## Activity
Return the listing beneath precisely, with every line intact.
━━━━━━━━
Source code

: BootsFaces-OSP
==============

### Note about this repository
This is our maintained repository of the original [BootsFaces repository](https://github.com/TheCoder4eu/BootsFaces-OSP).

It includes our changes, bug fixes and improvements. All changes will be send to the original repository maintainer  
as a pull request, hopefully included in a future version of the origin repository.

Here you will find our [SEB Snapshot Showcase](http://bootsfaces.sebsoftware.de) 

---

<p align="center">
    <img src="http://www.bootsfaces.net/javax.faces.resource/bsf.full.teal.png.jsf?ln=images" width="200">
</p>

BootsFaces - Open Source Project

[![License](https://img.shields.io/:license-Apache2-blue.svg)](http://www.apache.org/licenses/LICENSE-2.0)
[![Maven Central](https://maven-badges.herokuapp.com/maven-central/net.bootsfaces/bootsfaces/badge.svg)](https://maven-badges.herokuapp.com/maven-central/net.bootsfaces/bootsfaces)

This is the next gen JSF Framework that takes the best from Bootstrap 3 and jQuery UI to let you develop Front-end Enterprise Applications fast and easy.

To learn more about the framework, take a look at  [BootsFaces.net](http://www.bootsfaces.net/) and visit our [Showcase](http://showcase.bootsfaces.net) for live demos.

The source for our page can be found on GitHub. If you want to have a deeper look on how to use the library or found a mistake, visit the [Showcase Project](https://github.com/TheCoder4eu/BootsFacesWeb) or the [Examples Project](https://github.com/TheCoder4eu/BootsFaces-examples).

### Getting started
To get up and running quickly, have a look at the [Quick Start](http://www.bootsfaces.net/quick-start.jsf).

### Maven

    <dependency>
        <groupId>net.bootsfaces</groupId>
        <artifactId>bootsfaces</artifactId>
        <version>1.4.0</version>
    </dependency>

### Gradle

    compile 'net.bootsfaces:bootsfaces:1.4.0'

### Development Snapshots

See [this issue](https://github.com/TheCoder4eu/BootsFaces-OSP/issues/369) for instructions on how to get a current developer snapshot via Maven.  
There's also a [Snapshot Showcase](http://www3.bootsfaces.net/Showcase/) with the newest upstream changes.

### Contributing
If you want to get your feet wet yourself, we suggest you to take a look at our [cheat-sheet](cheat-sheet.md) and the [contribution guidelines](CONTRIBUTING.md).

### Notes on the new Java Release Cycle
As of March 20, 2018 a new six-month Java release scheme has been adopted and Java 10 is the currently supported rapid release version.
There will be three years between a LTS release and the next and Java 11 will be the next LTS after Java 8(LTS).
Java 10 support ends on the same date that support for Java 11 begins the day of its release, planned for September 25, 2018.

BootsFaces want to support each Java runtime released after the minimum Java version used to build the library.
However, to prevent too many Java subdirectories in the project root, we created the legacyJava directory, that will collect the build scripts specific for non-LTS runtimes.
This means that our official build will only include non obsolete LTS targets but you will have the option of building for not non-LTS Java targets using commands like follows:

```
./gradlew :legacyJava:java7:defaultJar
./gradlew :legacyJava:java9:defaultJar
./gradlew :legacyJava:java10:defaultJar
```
━━━━━━━━
## Task result
Source code

: BootsFaces-OSP
==============

### Note about this repository
This is our maintained repository of the original [BootsFaces repository](https://github.com/TheCoder4eu/BootsFaces-OSP).

It includes our changes, bug fixes and improvements. All changes will be send to the original repository maintainer  
as a pull request, hopefully included in a future version of the origin repository.

Here you will find our [SEB Snapshot Showcase](http://bootsfaces.sebsoftware.de) 

---

<p align="center">
    <img src="http://www.bootsfaces.net/javax.faces.resource/bsf.full.teal.png.jsf?ln=images" width="200">
</p>

BootsFaces - Open Source Project

[![License](https://img.shields.io/:license-Apache2-blue.svg)](http://www.apache.org/licenses/LICENSE-2.0)
[![Maven Central](https://maven-badges.herokuapp.com/maven-central/net.bootsfaces/bootsfaces/badge.svg)](https://maven-badges.herokuapp.com/maven-central/net.bootsfaces/bootsfaces)

This is the next gen JSF Framework that takes the best from Bootstrap 3 and jQuery UI to let you develop Front-end Enterprise Applications fast and easy.

To learn more about the framework, take a look at  [BootsFaces.net](http://www.bootsfaces.net/) and visit our [Showcase](http://showcase.bootsfaces.net) for live demos.

The source for our page can be found on GitHub. If you want to have a deeper look on how to use the library or found a mistake, visit the [Showcase Project](https://github.com/TheCoder4eu/BootsFacesWeb) or the [Examples Project](https://github.com/TheCoder4eu/BootsFaces-examples).

### Getting started
To get up and running quickly, have a look at the [Quick Start](http://www.bootsfaces.net/quick-start.jsf).

### Maven

    <dependency>
        <groupId>net.bootsfaces</groupId>
        <artifactId>bootsfaces</artifactId>
        <version>1.4.0</version>
    </dependency>

### Gradle

    compile 'net.bootsfaces:bootsfaces:1.4.0'

### Development Snapshots

See [this issue](https://github.com/TheCoder4eu/BootsFaces-OSP/issues/369) for instructions on how to get a current developer snapshot via Maven.  
There's also a [Snapshot Showcase](http://www3.bootsfaces.net/Showcase/) with the newest upstream changes.

### Contributing
If you want to get your feet wet yourself, we suggest you to take a look at our [cheat-sheet](cheat-sheet.md) and the [contribution guidelines](CONTRIBUTING.md).

### Notes on the new Java Release Cycle
As of March 20, 2018 a new six-month Java release scheme has been adopted and Java 10 is the currently supported rapid release version.
There will be three years between a LTS release and the next and Java 11 will be the next LTS after Java 8(LTS).
Java 10 support ends on the same date that support for Java 11 begins the day of its release, planned for September 25, 2018.

BootsFaces want to support each Java runtime released after the minimum Java version used to build the library.
However, to prevent too many Java subdirectories in the project root, we created the legacyJava directory, that will collect the build scripts specific for non-LTS runtimes.
This means that our official build will only include non obsolete LTS targets but you will have the option of building for not non-LTS Java targets using commands like follows:

```
./gradlew :legacyJava:java7:defaultJar
./gradlew :legacyJava:java9:defaultJar
./gradlew :legacyJava:java10:defaultJar
```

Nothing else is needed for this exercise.